Peggy decides to use the house as rental property. On her 2015 return, she reports the acquisition date as April 30, 2015, and a beginning basis of $200,000. Residential real estate is depreciated over 27.5 years using the mid-month convention and the straight-line method.
For gifts received after 1976, a portion of the gift tax that was paid on the gift is added to the basis. This is calculated by multiplying the gift tax by a fraction. The numerator of the fraction is the net increase in value of the gift, and the denominator is the amount of the gift. The net increase in value of the gift is the FMV of the gift less the donor’s adjusted basis. The amount of the gift is its value for gift tax purposes after reduction for any annual exclusion and marital or charitable deduction that applies.
Example: Use the same facts, except Grandpa paid $2,000 for the gift tax due with Form 709. The net increase in the value of the gift was $50,000 (the FMV of $250,000 less Grandpa’s basis of $200,000). The amount of the taxable gift for gift tax purposes was $236,000 ($250,000 FMV − $14,000 annual exclusion for 2015). The amount of the gift tax that is added to Peggy’s basis is $424 ($2,000 gift tax × ($50,000 net increase in value ÷ $236,000 taxable gift amount)).
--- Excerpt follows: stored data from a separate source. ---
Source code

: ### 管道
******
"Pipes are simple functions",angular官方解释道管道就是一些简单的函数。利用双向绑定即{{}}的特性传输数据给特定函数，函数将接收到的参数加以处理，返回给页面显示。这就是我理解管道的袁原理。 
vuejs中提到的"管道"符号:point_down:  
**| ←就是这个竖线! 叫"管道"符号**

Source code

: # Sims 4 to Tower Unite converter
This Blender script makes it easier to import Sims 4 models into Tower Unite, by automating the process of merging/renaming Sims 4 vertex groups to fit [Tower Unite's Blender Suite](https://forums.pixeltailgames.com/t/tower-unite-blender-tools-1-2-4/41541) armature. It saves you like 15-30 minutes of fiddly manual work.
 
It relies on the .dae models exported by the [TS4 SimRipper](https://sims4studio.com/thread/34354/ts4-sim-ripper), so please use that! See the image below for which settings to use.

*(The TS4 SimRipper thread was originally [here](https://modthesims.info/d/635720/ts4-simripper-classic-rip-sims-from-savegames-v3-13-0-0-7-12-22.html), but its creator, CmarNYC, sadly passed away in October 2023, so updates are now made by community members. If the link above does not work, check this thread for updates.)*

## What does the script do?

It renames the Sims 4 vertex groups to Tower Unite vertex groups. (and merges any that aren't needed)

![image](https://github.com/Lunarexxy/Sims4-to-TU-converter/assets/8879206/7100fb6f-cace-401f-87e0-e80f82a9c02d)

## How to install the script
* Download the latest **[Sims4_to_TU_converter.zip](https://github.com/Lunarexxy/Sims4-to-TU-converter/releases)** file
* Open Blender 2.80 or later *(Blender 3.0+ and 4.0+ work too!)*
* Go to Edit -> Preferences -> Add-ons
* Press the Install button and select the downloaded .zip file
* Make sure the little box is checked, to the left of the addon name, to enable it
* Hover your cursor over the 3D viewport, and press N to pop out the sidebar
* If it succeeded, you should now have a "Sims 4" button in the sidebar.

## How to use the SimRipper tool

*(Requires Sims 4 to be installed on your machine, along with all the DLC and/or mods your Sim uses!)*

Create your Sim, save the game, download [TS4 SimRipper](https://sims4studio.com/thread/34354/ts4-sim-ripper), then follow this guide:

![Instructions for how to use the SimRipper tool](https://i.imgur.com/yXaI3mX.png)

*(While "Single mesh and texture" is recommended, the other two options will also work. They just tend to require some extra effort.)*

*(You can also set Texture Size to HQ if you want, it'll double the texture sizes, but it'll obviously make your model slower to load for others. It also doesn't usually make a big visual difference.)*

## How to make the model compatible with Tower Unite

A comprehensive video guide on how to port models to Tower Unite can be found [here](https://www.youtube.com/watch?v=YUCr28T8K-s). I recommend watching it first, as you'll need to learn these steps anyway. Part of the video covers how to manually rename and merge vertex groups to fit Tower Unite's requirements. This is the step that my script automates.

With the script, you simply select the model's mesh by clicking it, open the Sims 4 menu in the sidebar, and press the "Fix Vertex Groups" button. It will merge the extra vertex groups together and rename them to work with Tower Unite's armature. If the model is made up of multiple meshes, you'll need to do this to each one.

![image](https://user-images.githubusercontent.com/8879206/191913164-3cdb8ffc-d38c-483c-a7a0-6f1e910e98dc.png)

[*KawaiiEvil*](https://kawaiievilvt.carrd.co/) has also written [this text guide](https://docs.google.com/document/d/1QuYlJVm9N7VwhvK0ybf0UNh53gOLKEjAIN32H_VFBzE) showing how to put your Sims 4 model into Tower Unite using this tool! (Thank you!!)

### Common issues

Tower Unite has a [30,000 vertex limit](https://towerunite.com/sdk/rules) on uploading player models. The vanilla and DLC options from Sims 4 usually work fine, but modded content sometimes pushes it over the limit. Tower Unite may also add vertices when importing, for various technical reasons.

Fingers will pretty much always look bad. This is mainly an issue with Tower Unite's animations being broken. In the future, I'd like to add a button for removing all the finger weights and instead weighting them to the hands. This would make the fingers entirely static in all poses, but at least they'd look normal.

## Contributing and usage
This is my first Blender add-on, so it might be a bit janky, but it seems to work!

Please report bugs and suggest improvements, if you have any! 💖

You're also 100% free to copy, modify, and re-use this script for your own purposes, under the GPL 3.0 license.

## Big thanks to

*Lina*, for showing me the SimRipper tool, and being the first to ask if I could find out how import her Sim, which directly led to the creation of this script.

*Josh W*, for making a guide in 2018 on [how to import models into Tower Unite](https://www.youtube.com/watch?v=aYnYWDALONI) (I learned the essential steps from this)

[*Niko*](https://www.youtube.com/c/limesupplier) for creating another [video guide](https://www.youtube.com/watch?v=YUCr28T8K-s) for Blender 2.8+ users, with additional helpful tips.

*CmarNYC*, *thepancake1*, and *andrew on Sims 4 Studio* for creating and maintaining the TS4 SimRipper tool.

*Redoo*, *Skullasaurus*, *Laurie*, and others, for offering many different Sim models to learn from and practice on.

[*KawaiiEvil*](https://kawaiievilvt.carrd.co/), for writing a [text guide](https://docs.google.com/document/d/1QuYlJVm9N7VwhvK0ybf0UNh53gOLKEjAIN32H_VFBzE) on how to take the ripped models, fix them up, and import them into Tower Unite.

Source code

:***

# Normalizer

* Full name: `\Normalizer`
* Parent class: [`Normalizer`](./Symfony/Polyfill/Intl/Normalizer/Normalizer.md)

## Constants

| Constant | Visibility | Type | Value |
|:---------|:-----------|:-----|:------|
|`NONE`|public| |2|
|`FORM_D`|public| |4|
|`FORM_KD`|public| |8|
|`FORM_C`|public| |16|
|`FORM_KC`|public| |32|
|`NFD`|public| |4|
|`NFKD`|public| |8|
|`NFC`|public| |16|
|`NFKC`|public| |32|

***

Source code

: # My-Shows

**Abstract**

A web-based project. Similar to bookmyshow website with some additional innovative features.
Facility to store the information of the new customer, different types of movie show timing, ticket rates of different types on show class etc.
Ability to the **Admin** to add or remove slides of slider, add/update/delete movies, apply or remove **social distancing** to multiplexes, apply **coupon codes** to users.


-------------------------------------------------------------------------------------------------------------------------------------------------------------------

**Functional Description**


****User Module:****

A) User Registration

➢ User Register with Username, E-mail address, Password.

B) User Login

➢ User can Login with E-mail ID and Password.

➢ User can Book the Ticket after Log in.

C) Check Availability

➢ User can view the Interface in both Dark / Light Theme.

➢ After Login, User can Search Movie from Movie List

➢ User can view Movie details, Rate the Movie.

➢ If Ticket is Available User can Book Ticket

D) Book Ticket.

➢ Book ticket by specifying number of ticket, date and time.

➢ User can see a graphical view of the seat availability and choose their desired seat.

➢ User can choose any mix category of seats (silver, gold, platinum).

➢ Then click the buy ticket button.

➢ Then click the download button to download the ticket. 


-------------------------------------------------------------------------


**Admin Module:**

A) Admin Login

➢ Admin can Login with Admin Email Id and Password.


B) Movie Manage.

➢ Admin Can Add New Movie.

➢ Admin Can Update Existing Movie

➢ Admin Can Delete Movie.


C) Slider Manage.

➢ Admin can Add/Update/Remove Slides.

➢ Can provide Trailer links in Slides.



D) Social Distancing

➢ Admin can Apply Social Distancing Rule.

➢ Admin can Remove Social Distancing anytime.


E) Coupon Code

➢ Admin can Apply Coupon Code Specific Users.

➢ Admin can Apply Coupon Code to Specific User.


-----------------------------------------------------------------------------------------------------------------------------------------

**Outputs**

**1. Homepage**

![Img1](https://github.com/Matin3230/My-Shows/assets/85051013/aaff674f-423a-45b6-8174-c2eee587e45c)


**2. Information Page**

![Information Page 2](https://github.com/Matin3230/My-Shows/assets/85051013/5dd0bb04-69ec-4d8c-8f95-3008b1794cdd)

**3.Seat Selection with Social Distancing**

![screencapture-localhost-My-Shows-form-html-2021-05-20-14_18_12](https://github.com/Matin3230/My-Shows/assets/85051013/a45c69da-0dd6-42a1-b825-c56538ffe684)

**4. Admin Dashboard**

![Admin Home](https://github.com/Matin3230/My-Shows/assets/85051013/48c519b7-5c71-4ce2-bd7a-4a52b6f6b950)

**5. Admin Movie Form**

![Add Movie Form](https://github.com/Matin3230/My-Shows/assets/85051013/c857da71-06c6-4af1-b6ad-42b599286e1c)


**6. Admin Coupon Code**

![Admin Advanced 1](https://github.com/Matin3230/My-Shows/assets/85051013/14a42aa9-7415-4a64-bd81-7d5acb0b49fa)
If the FMV of the property at the date of the gift is less than the donor’s adjusted basis, the depreciable value is still equal to the donor’s adjusted basis plus the applicable portion of gift tax paid. However, if the taxpayer who received the gift sells the property at a loss, the basis for calculating the loss is the FMV of the property at the time the taxpayer received the gift plus or minus any required adjustments to basis while the taxpayer held the property.
If the result is a loss when the adjusted basis is used to calculate a gain and the result is a gain when the FMV is used to calculate a loss, the taxpayer has neither a gain nor a loss on the sale of the property.
Enter the date the quit claim deed was recorded at the courthouse.
That wouldn't be the date of the gift in almost all cases @Carl......you don't seem to understand the law. Recording a deed is a formality that gives the world constructive notice that a transfer has been made and nothing more. The date of the gift would be earlier than that.....at the latest on the date when the deed was drafted.....the date the deed was recorded doesn't control when the gift was made.